(There is an updated article that expands on this earlier post. See: 5 Stages of Growing a Food & Beverage Business.)
If you have a new food product you’re looking to develop to sell into supermarkets, convenience stores or other retail outlets, here is the proven path to testing, validation and expansion.
Is this over-simplified? Sure. But it is worth laying out the path that many brands have taken.
I should say now, that there is no cheap way to do this, and that you must have some kind of funding to launch a product. Whether self-funding or from an outside source. To break into retail channels and have enough marketing funds to create demand at the early stages, are critical.
First, there is no point in going to market for a product, unless you have done the necessary work of market testing it. That is because retailers will always simply want to know, ‘does it sell?’ Do people want it? What types of consumers will buy it?
So, the first step to launch a food product is to get some reliable and repeatable market testing done.
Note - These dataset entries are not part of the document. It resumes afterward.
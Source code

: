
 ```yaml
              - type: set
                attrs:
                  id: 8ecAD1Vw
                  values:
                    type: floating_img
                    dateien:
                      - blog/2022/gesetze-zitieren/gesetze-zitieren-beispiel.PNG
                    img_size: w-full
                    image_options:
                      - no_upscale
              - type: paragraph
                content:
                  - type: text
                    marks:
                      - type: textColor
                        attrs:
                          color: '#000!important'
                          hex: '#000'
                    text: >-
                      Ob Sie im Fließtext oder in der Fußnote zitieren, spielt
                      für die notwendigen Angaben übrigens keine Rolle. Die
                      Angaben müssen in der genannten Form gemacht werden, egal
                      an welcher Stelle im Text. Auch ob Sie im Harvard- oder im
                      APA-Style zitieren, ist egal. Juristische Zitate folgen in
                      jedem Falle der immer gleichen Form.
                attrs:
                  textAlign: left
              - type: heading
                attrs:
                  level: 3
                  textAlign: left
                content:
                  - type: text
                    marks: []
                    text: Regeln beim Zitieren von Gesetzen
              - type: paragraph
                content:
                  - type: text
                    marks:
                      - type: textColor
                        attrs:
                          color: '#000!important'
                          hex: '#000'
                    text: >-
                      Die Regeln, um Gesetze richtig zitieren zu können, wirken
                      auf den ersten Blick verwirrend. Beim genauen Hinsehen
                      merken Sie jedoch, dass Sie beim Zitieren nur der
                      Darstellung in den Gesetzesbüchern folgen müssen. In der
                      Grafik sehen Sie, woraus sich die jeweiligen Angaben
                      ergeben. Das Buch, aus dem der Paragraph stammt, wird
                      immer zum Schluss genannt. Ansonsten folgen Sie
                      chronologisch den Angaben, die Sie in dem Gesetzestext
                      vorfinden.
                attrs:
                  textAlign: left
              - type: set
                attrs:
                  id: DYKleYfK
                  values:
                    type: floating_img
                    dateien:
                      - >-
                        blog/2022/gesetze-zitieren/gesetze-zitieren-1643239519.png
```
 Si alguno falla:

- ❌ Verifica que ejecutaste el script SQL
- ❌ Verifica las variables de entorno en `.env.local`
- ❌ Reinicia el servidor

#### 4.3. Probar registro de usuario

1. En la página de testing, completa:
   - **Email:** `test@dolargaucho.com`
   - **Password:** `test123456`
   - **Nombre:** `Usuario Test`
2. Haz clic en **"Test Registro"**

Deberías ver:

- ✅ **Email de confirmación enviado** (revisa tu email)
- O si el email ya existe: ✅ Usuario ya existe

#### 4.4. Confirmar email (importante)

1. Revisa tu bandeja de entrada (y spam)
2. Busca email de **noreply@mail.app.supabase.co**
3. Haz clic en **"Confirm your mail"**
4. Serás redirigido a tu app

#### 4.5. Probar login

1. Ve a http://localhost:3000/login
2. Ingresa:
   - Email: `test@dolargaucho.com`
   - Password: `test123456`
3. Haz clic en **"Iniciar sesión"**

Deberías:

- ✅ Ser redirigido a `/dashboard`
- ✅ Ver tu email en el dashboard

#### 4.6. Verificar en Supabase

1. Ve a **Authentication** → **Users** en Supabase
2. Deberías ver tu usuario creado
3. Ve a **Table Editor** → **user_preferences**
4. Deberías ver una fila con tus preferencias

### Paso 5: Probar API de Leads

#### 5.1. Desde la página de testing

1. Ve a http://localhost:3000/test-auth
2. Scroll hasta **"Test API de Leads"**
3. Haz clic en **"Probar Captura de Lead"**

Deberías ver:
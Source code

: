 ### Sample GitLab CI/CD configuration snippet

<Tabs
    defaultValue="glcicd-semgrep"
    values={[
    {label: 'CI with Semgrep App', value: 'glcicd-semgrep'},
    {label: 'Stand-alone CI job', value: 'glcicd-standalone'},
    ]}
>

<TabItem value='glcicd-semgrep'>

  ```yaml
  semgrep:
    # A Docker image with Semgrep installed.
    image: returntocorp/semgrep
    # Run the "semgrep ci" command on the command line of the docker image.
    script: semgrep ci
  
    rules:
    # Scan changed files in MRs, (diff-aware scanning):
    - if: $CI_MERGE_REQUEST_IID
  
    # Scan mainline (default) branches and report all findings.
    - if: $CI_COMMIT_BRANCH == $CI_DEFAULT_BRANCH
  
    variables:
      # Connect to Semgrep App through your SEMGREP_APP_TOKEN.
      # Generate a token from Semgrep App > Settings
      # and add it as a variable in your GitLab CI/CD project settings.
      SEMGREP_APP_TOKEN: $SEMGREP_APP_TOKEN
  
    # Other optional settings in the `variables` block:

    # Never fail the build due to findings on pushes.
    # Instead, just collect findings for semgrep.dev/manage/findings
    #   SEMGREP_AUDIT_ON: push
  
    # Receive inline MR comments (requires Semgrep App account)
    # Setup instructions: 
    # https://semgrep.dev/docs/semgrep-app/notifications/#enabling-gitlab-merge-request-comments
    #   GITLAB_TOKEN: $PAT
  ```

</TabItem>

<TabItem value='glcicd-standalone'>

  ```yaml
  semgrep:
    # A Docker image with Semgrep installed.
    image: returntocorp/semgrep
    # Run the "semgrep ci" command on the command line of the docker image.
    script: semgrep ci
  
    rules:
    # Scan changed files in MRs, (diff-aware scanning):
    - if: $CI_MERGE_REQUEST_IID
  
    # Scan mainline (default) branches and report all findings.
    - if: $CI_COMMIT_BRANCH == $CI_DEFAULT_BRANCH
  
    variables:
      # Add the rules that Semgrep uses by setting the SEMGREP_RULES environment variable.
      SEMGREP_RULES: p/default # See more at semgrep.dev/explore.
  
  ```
This can be something informal such as selling it at a street fair or farmer’s market. Or it could be on consignment in a local retailer. And ideally, you, the founder and product creator, or others close to the origin of the product, should be actually meeting and greeting customers, and seeing their reaction to it, in-person.
Once you are comfortable that there is enough customer interest in your product, the next level of expansion and validation is to get a test inside of a store. To actually have your product placed on store shelves. Because that is a more valid test of a product you might be planning on expanding into retail stores. In other words, the next level of testing, is to test where you’d actually be selling it. From the shelf. That type of in-store, on-shelf testing can still be supported by product sampling in the store and various forms of advertising to drive the sales. After all, you’re not an established brand yet.
After you’ve gotten validation and consistent re-orders of your product after a few stores have agreed to stock it on their shelves, where it’s competing with other products, you’re ready for a significant roll-out.
The time for a roll-out, is when you need to get professional expertise on board (a-hem, someone like me!). Now is the time to enroll professional help to get the attention of store buyers on a larger level and to get your product out into many stores. This could be for the entire chain for a regional retailer or just one region for a national chain. However, virtually all grocery retailers are regional, there are no truly national chains that are in every market.
This world of expansion will usually mean hiring a sales and marketing agency (SMA), also sometimes known as a broker, although SMA is more widely used now. The process of hiring the right broker, with the right connections with store buyers is critical. Read our blog post explaining how food brokers or sales and marketing agencies work, here. There are specialized consultants who can help you find the right broker and negotiate the right kind of contract with them. Part of your consideration for hiring a broker will be their access to sales data. This is because as you develop your product for subsequent phases of your roll-out, you are going to want to know the sales trends of other products in your category. You need to know how you stack up to your competitors, what other products your customers buy. And everything you can possibly know about your customers.
The right team of advisors, including your sales and marketing agency, will allow you to take your product expansion to the next level, and hopefully, establish you as a solid and viable business. Whether you are looking to expand through cash flow, bring on further financing, or sell the company to a larger entity.